[INFORMATION SHOWN — start]
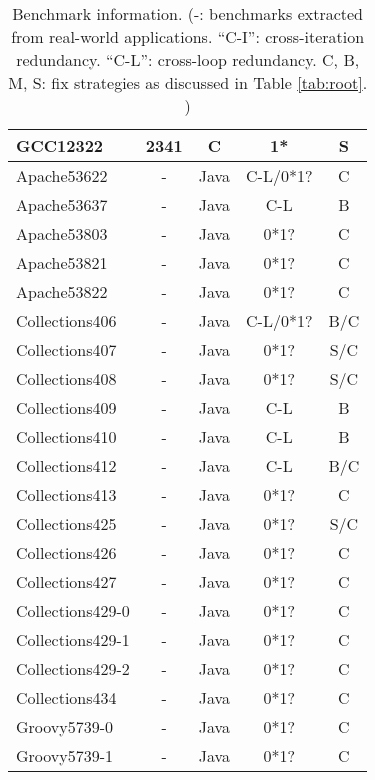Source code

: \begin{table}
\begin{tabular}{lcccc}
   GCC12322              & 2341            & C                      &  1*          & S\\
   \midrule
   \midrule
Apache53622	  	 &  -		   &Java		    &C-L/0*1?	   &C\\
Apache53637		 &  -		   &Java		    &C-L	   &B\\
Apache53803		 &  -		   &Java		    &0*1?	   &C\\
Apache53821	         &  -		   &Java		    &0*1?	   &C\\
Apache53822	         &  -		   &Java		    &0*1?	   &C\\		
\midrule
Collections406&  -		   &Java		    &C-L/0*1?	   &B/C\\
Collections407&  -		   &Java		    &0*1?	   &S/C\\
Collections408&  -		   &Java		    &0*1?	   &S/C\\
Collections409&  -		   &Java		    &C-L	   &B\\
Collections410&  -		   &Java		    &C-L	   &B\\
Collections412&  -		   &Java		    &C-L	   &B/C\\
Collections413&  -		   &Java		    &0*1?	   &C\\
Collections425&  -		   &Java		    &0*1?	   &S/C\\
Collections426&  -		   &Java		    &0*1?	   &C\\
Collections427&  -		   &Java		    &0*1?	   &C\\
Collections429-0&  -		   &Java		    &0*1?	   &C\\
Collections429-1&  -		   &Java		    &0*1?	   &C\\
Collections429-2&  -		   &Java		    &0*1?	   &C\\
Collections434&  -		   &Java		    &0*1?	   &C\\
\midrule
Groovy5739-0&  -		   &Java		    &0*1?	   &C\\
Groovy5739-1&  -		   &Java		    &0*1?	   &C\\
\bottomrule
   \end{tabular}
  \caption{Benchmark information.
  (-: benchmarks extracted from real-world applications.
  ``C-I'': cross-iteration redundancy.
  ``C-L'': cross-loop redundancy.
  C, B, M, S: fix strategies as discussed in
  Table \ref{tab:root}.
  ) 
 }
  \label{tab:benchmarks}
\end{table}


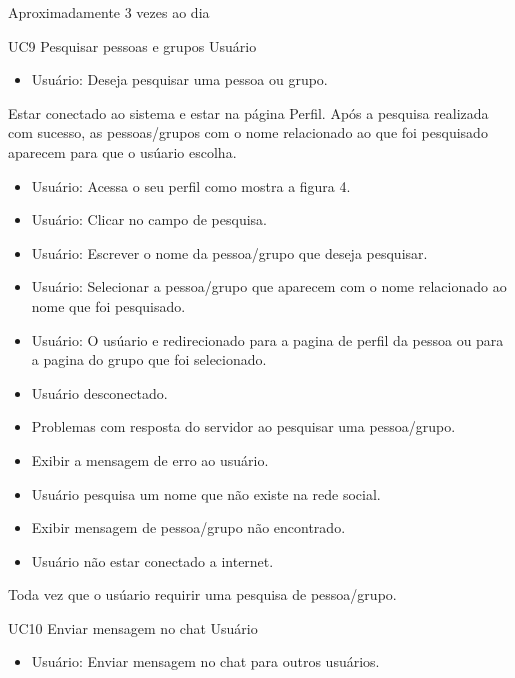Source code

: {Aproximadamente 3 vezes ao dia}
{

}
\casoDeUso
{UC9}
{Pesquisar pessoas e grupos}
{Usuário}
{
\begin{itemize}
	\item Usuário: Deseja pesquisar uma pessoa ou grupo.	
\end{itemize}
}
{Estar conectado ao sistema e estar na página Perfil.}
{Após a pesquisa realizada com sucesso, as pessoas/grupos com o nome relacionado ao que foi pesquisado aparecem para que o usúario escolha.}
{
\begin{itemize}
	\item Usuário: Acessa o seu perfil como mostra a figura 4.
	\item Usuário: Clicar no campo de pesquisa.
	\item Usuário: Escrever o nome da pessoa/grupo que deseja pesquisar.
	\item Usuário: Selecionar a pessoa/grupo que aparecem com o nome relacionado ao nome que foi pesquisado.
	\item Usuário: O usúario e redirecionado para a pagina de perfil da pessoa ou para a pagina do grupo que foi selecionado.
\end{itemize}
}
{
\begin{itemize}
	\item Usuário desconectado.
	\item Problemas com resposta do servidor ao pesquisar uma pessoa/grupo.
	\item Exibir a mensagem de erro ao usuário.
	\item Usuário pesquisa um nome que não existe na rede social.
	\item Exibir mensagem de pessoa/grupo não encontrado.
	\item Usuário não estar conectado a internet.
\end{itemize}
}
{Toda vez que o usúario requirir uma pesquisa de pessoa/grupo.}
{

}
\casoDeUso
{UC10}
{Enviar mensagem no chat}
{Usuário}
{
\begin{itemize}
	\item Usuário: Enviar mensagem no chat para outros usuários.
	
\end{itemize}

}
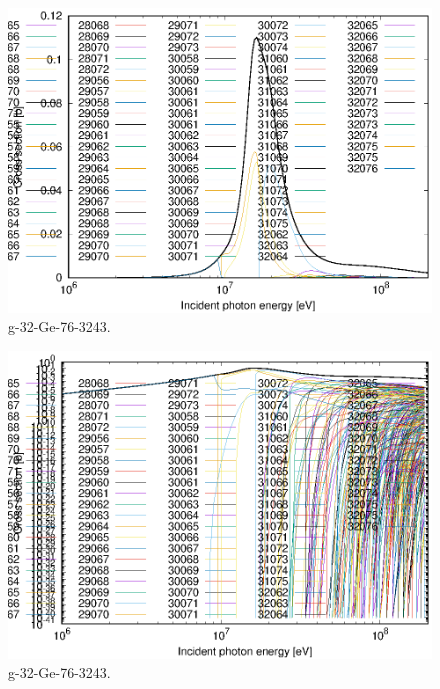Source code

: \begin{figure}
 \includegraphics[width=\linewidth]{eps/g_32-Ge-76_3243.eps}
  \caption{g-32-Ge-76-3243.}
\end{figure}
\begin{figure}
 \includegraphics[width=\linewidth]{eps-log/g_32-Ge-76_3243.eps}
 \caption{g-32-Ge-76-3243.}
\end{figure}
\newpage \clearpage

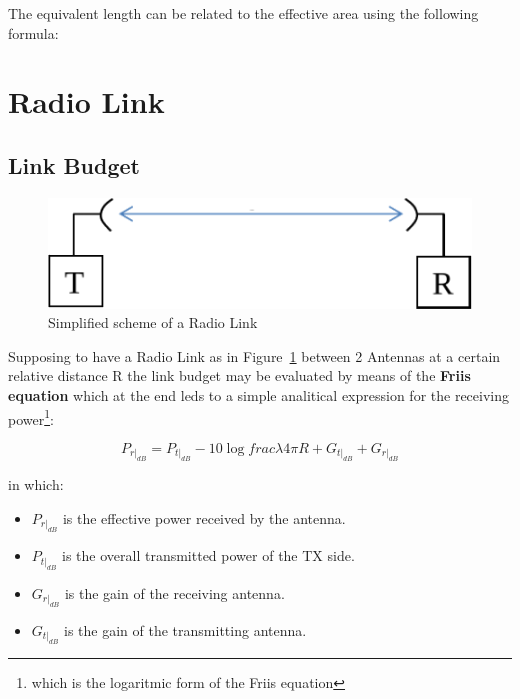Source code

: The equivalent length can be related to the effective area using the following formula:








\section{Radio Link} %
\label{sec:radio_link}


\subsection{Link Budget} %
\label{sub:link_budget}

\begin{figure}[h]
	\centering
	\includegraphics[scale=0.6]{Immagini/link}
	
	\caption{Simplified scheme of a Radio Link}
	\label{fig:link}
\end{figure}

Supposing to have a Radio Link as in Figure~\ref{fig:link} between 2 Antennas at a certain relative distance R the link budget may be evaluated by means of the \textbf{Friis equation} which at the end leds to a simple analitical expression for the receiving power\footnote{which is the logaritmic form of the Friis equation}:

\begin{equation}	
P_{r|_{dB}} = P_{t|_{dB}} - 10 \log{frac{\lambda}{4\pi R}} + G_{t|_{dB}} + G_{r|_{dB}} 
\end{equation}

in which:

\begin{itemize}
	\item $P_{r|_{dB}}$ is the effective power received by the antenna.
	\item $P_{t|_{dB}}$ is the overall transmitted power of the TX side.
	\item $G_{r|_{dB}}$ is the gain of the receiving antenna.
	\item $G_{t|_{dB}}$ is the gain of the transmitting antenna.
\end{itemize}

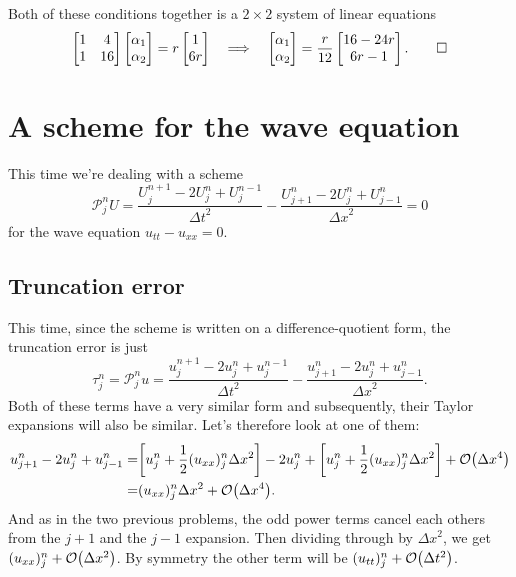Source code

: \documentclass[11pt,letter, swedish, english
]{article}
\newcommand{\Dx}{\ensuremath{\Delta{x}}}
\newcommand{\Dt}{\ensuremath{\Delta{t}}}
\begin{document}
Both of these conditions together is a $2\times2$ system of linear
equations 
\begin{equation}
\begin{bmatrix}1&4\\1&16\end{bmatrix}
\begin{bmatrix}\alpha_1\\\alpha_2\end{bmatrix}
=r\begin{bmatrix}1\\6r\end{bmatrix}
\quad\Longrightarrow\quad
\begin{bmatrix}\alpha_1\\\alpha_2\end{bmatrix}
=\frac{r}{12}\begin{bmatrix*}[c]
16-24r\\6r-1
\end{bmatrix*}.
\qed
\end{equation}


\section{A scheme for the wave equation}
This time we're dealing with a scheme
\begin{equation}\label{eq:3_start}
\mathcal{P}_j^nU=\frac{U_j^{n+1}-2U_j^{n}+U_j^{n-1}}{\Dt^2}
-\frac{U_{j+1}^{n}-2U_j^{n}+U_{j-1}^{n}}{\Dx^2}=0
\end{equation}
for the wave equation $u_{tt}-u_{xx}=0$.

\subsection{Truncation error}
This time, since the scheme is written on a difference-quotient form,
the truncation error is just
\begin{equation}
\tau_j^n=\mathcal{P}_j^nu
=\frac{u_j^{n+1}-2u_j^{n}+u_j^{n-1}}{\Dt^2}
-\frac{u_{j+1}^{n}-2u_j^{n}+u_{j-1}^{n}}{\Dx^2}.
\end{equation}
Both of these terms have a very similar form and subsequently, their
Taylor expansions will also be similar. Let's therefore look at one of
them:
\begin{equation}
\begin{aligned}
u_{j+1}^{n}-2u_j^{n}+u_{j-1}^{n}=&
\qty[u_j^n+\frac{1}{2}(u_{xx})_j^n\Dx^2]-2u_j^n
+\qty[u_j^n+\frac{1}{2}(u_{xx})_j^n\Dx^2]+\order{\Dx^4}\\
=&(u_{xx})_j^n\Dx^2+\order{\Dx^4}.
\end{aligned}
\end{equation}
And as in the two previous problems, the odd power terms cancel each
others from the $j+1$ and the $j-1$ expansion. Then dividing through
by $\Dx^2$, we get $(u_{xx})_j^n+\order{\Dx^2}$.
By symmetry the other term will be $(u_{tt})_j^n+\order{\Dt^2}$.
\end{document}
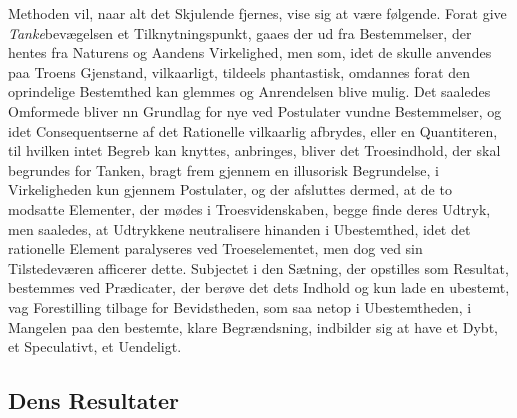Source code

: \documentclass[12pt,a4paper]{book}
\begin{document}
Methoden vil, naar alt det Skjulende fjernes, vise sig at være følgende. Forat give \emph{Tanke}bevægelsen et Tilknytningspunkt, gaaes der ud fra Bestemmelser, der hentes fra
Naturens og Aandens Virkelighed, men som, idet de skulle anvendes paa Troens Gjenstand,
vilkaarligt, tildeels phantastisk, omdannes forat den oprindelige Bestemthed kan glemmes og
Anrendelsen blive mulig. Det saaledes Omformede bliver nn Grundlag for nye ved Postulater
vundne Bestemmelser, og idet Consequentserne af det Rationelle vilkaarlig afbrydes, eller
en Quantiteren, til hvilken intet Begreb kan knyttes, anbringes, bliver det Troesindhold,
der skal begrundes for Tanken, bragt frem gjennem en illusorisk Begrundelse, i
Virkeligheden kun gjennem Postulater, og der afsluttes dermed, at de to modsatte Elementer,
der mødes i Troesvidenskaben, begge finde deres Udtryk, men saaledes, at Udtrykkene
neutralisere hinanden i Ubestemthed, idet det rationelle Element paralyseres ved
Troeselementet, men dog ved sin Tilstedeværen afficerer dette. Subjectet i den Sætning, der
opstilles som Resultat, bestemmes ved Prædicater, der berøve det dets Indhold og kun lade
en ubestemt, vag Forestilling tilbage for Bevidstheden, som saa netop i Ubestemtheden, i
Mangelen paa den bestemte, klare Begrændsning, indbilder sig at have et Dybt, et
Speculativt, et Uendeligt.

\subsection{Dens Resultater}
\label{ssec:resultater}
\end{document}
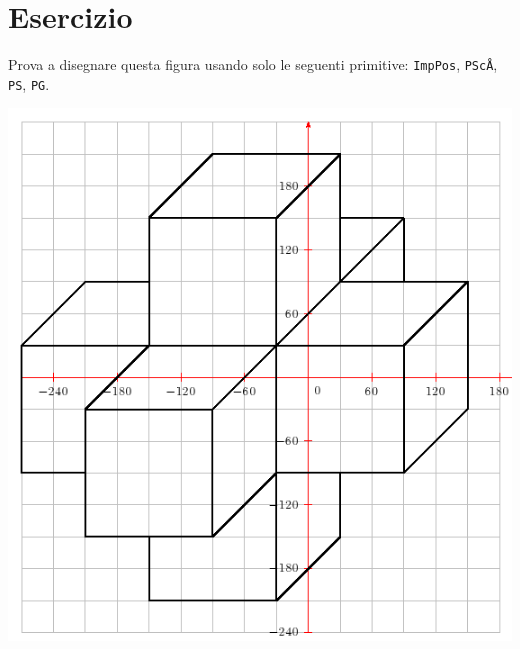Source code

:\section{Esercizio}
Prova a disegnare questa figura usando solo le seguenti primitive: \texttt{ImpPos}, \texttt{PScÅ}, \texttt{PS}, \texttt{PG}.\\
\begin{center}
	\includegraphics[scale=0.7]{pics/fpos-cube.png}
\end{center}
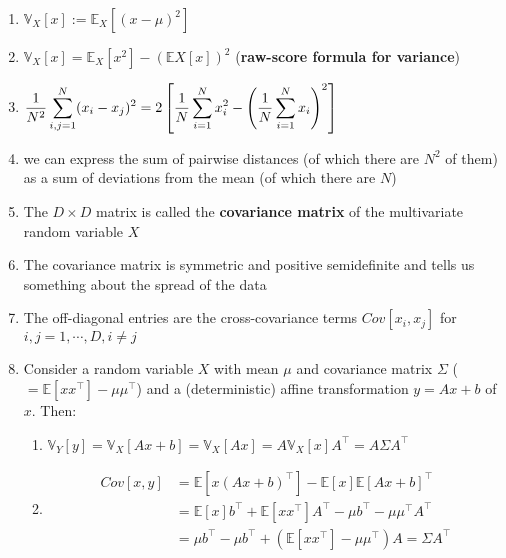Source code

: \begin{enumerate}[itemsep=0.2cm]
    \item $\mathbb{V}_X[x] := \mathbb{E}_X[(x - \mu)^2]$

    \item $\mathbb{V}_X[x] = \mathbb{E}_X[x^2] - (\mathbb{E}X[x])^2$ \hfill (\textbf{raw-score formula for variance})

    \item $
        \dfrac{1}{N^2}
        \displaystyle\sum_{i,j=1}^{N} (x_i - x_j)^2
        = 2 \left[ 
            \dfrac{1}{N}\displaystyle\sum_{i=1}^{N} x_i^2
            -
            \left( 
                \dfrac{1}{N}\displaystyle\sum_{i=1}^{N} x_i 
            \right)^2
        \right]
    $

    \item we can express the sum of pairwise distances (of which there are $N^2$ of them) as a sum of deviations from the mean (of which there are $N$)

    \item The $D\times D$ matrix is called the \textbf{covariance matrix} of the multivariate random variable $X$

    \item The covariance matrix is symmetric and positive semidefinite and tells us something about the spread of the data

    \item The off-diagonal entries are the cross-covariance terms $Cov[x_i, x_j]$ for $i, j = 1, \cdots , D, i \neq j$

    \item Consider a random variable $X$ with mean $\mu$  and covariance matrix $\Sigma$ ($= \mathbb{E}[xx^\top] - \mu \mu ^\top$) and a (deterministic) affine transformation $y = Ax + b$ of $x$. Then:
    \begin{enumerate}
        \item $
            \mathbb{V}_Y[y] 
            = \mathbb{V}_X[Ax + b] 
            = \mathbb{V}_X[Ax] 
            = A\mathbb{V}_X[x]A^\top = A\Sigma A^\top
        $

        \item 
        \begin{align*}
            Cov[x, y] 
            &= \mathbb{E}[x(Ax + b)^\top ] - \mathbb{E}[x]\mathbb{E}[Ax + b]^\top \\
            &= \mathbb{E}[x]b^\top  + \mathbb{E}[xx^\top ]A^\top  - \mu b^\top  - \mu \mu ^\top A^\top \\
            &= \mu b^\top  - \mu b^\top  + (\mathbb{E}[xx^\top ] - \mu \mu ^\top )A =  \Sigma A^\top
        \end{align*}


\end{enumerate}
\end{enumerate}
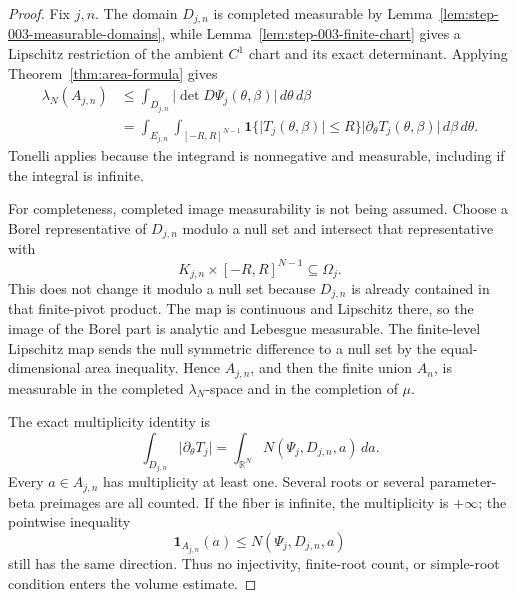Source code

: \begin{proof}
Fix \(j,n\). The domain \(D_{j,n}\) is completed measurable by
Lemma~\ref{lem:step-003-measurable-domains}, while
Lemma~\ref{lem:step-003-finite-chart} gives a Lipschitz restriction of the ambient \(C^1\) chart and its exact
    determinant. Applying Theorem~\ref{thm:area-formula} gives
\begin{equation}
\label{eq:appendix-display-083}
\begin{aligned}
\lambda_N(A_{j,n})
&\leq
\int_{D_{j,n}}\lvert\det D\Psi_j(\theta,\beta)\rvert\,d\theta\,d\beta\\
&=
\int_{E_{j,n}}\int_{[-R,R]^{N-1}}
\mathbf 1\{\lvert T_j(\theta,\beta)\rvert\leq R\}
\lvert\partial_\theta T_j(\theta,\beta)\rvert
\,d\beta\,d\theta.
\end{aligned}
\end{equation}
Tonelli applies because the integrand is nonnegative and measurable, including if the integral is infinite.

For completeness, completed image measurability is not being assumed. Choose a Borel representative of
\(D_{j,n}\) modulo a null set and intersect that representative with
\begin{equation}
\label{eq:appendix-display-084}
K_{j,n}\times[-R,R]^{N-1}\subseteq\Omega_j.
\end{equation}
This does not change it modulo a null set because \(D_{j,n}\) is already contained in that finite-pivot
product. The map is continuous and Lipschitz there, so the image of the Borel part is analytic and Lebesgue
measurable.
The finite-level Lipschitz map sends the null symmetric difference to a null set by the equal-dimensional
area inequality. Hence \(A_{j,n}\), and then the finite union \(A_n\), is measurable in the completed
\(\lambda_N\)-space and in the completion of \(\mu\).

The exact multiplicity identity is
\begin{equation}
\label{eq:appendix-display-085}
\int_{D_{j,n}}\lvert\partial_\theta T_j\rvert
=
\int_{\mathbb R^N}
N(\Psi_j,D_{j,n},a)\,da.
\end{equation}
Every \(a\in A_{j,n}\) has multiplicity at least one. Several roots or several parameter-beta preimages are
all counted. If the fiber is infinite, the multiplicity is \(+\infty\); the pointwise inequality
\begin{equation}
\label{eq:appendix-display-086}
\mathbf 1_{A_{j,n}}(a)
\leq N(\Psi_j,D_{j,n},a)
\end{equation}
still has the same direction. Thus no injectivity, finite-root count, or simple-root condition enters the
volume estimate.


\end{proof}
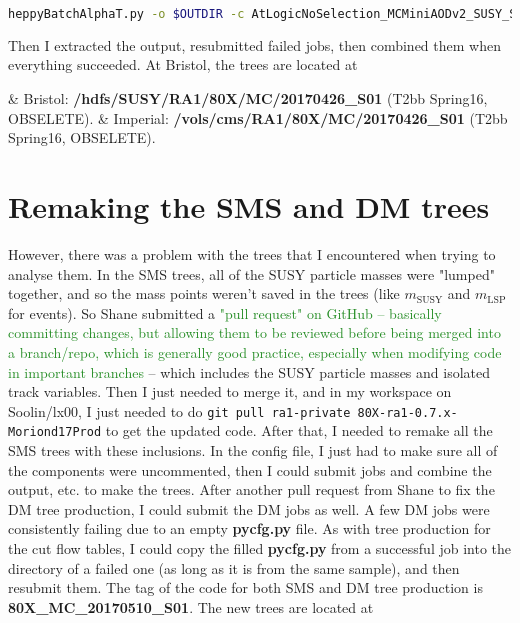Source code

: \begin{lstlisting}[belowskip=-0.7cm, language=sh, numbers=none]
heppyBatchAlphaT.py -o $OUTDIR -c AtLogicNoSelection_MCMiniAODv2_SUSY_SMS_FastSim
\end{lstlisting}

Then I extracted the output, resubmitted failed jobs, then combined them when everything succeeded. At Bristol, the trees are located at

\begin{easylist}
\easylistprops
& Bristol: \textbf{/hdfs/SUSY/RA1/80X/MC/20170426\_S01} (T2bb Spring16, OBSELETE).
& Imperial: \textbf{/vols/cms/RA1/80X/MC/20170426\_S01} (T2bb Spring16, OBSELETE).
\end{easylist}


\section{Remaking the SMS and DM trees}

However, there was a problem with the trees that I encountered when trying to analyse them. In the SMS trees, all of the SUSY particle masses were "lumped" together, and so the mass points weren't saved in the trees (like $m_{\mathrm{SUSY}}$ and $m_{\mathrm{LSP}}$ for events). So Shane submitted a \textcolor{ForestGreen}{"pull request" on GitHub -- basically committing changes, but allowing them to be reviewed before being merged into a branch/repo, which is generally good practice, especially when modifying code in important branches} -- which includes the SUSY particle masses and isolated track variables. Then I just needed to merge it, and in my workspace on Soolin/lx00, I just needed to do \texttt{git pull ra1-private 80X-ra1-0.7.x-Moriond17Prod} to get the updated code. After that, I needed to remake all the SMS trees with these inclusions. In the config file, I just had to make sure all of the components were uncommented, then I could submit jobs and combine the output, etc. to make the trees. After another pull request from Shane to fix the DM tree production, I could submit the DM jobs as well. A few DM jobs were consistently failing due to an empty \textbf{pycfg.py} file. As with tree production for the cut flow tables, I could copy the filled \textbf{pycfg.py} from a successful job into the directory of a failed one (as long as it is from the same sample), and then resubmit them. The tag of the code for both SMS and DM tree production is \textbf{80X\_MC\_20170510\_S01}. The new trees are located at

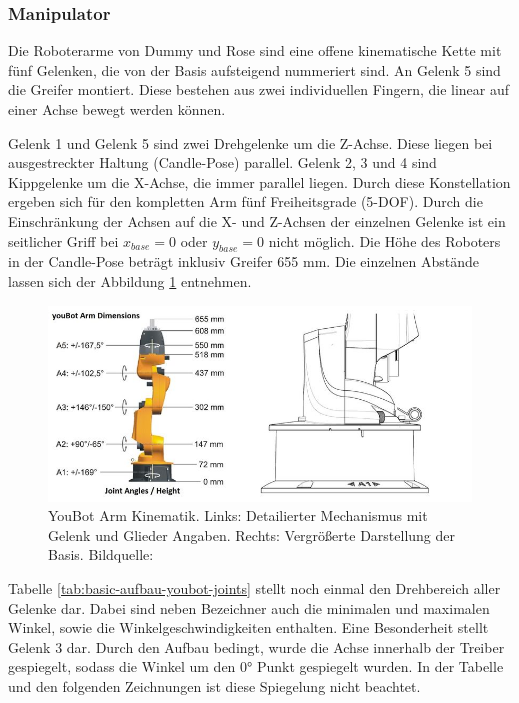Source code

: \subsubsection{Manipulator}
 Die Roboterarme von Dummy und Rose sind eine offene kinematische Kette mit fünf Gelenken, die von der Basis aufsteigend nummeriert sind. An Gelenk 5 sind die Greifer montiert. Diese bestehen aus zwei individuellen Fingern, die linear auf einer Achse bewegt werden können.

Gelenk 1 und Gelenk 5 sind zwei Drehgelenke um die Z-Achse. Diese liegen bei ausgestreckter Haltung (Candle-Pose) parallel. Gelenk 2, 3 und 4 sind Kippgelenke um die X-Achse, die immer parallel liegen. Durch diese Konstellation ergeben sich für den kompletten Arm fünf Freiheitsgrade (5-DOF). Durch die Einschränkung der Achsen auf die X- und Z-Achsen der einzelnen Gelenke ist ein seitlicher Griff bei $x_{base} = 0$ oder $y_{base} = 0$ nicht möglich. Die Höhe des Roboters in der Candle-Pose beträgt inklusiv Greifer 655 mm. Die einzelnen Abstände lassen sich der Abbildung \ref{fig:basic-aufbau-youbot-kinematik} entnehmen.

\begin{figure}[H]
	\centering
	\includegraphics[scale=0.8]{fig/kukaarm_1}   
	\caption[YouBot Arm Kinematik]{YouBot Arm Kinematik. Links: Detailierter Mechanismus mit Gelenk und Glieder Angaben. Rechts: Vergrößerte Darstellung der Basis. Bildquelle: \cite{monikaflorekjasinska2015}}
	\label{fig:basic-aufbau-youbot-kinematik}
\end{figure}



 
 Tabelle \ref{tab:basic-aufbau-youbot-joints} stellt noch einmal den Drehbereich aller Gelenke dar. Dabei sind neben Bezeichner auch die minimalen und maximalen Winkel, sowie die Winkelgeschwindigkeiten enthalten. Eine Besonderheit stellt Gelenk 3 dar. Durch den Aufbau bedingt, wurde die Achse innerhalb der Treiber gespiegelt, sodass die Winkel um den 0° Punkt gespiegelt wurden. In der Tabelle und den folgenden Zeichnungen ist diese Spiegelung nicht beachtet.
[INFORMATION SHOWN — finish]
Gather every line from the listing above in which the word "multiplicity" appears.

> **EXERCISE RESPONSE**
The exact multiplicity identity is
Every \(a\in A_{j,n}\) has multiplicity at least one. Several roots or several parameter-beta preimages are
all counted. If the fiber is infinite, the multiplicity is \(+\infty\); the pointwise inequality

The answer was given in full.